Accredited by the National Association of Trade and Technical Schools ("NATTS") in 1982 and the Accrediting Council for Continuing Education and Training ("ACCET") in 1985, 6 the Culinary School participated in federal student assistance programs between 1982 and June 1990. During that time, students at the school received $18.8 million in GSLP loans, made by approximately twenty-eight banks and guaranteed by six different guaranty agencies. See Memorandum in Support of the Secretary of Education's Motion to Dismiss, Aug. 2, 1991, at 3-4. The Culinary School handled several aspects of the federal financial aid program for its students, providing them with pre-printed loan applications, completing statements on the loan applications requiring estimates of the loan amounts, verifying their identities, and counseling them on loan terms. 7 Most of the appellants signed their financial aid forms at the Culinary School. The school forwarded these forms to the lenders, which were authorized to extend GSLP loans under 20 U.S.C. Sec. 1071. The banks approved and processed the loans at their branches, after receipt of guarantees by the guaranty agencies. Appellants did not have direct contact with the lenders.

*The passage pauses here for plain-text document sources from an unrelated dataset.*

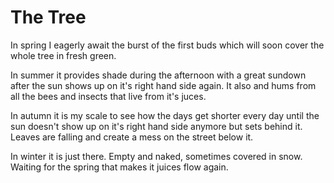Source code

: # The Tree

In spring I eagerly await the burst of the first buds which will soon cover the whole tree in fresh green.

In summer it provides shade during the afternoon with a great sundown after the sun shows up on it's right hand side again. It also and hums from all the bees and insects that live from it's juces.

In autumn it is my scale to see how the days get shorter every day until the sun doesn't show up on it's right hand side anymore but sets behind it. Leaves are falling and create a mess on the street below it.

In winter it is just there. Empty and naked, sometimes covered in snow. Waiting for the spring that makes it juices flow again.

Upon matriculating at the school, appellants' aspirations of fast-track careers in the culinary arts quickly soured. The record is rife with allegations that the Culinary School failed to perform in accordance with its representations. Students who expected free transportation either found their transportation costs deducted from their loan monies or were provided no transportation at all. Housing arrangements required four people to live in a one-bedroom apartment. Several students were actually or constructively evicted from their school-provided housing after the school failed to pay rent and utilities. Classes were conducted under unsanitary conditions. Job placement services often consisted of little more than a school employee scanning classified advertisements in the newspaper. In January 1990, after repeated complaints concerning its misconduct and an inquiry by the D.C. Education Licensure Commission, the Culinary School filed for bankruptcy. The school withdrew its application for a renewed operating license in the District of Columbia in June 1990, promptly ceasing all operations.

In 1991, appel...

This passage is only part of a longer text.